Why does 15 degrees (59 farenheit) feel so much colder in the night, than it does during the day?

469 views
0

Why does 15 degrees (59 farenheit) feel so much colder in the night, than it does during the day?

In: Physics

>Why does 15 degrees (59 farenheit) feel so much colder in the night, than it does during the day?

Humidity of the air greatly affects perception of temperature with your skin. Water vapor floating in the air transfers temperature quicker. Sun reduces this humidity with direct light, but at night it goes back up.

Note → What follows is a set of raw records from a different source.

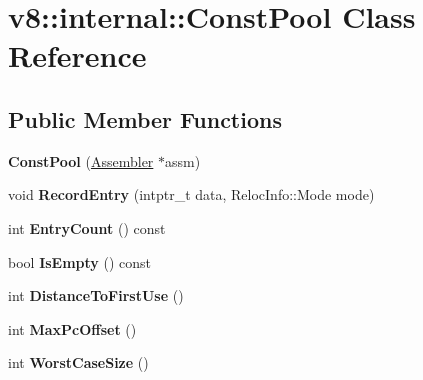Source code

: \hypertarget{classv8_1_1internal_1_1_const_pool}{}\section{v8\+:\+:internal\+:\+:Const\+Pool Class Reference}
\label{classv8_1_1internal_1_1_const_pool}
\subsection*{Public Member Functions}
\begin{DoxyCompactItemize}
\item 
{\bfseries Const\+Pool} (\hyperlink{classv8_1_1internal_1_1_assembler}{Assembler} $\ast$assm)\hypertarget{classv8_1_1internal_1_1_const_pool_a10cd51c71aa865ccd6dec22f830bcfe5}{}\label{classv8_1_1internal_1_1_const_pool_a10cd51c71aa865ccd6dec22f830bcfe5}

\item 
void {\bfseries Record\+Entry} (intptr\+\_\+t data, Reloc\+Info\+::\+Mode mode)\hypertarget{classv8_1_1internal_1_1_const_pool_a6a6bc90a86a47107b5ca98d472ee0862}{}\label{classv8_1_1internal_1_1_const_pool_a6a6bc90a86a47107b5ca98d472ee0862}

\item 
int {\bfseries Entry\+Count} () const \hypertarget{classv8_1_1internal_1_1_const_pool_ade66358ba77b7d2d86ae874475ad6d3e}{}\label{classv8_1_1internal_1_1_const_pool_ade66358ba77b7d2d86ae874475ad6d3e}

\item 
bool {\bfseries Is\+Empty} () const \hypertarget{classv8_1_1internal_1_1_const_pool_a9574a67a23915bad86b4a65c5a2090e6}{}\label{classv8_1_1internal_1_1_const_pool_a9574a67a23915bad86b4a65c5a2090e6}

\item 
int {\bfseries Distance\+To\+First\+Use} ()\hypertarget{classv8_1_1internal_1_1_const_pool_adf9bf9b440686da05462a7b9d734f57f}{}\label{classv8_1_1internal_1_1_const_pool_adf9bf9b440686da05462a7b9d734f57f}

\item 
int {\bfseries Max\+Pc\+Offset} ()\hypertarget{classv8_1_1internal_1_1_const_pool_a194bc8abbe406d30b3c01834dfda7af8}{}\label{classv8_1_1internal_1_1_const_pool_a194bc8abbe406d30b3c01834dfda7af8}

\item 
int {\bfseries Worst\+Case\+Size} ()\hypertarget{classv8_1_1internal_1_1_const_pool_ade9c2b9a5ca36f8b2ff6b9df077187c8}{}\label{classv8_1_1internal_1_1_const_pool_ade9c2b9a5ca36f8b2ff6b9df077187c8}


\end{DoxyCompactItemize}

Because you don’t have sunlight warming everything. When the light hits surfaces and structures, those things absorb some thermal energy and heat up. So even if the air temp is only 15 deg. C, your body, the ground, or a building or vehicle that you’re in will be noticeably warmer because they’ve been absorbing the heat from sunlight. At night, without anymore sunlight to generate heat, all of those things shed the excess heat and come down closer to the air temp.

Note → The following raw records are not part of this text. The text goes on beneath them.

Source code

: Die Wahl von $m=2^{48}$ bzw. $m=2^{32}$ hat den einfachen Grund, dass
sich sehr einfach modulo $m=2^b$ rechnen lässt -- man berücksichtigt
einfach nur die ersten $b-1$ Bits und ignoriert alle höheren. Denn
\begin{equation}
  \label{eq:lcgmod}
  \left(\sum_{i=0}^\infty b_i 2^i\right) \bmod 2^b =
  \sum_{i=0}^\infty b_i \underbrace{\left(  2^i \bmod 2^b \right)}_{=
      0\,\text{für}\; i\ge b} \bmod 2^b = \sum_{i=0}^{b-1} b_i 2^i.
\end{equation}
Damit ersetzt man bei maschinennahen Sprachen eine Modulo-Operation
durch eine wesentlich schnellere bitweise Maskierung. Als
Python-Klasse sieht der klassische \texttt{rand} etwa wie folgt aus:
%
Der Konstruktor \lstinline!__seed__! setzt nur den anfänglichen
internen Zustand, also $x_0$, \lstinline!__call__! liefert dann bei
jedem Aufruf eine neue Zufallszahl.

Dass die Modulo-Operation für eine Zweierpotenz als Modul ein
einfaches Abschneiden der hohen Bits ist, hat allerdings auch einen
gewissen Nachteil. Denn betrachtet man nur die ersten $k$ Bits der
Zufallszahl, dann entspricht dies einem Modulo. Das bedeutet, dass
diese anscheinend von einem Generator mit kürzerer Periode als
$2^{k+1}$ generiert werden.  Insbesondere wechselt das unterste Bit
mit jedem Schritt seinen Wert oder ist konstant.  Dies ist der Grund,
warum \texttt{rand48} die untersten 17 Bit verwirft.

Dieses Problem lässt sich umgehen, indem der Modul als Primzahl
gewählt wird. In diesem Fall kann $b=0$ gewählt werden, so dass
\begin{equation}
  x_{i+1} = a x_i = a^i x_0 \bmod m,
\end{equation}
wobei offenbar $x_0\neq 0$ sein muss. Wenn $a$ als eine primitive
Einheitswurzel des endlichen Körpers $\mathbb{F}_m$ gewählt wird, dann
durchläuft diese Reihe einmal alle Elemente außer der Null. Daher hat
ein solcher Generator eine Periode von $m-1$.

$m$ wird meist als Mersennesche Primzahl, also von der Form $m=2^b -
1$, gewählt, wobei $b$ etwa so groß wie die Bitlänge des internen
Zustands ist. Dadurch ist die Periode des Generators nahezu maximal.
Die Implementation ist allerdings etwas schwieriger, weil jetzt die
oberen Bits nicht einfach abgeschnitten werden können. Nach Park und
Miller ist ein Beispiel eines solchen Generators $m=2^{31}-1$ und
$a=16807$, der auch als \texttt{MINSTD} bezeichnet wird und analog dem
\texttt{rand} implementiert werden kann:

The temperature you feel, is due to heat transfer to and from your internal “thermostat”. Temperature is just one element of that heat transfer. At night, you don’t get the heat transfer from the “radiation” of the sun. Even though you get roughly the same “conduction” and “convection”(the 3 modes of heat transfer are radiation, conduction, and convection), you don’t feel the heat coming from sun on your body.

It’s basically the same reason that 70 degrees in water can make you go hypothermic, but 70 degrees on a still day in the sunlight is entirely pleasant, or the reason in the morning carpets feel fine to your bare feet but tile is too cold.